*** PROVIDED RECORDS ***

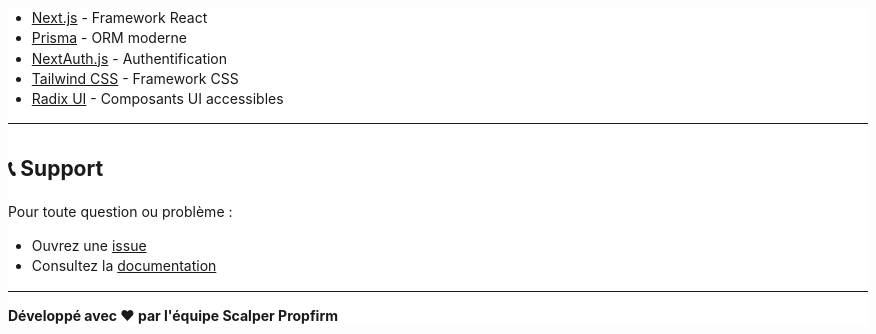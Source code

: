 - [Next.js](https://nextjs.org/) - Framework React
- [Prisma](https://www.prisma.io/) - ORM moderne
- [NextAuth.js](https://next-auth.js.org/) - Authentification
- [Tailwind CSS](https://tailwindcss.com/) - Framework CSS
- [Radix UI](https://www.radix-ui.com/) - Composants UI accessibles

---

## 📞 Support

Pour toute question ou problème :
- Ouvrez une [issue](https://github.com/votre-username/scalper-propfirm/issues)
- Consultez la [documentation](https://github.com/votre-username/scalper-propfirm/wiki)

---

**Développé avec ❤️ par l'équipe Scalper Propfirm**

***

● **TRY IT**:
What you return must be every entry, word for word, without any pictures.

● **REPLY TO THE EXERCISE**:
Source code

: - [Next.js](https://nextjs.org/) - Framework React
- [Prisma](https://www.prisma.io/) - ORM moderne
- [NextAuth.js](https://next-auth.js.org/) - Authentification
- [Tailwind CSS](https://tailwindcss.com/) - Framework CSS
- [Radix UI](https://www.radix-ui.com/) - Composants UI accessibles

---

## 📞 Support

Pour toute question ou problème :
- Ouvrez une [issue](https://github.com/votre-username/scalper-propfirm/issues)
- Consultez la [documentation](https://github.com/votre-username/scalper-propfirm/wiki)

---

**Développé avec ❤️ par l'équipe Scalper Propfirm**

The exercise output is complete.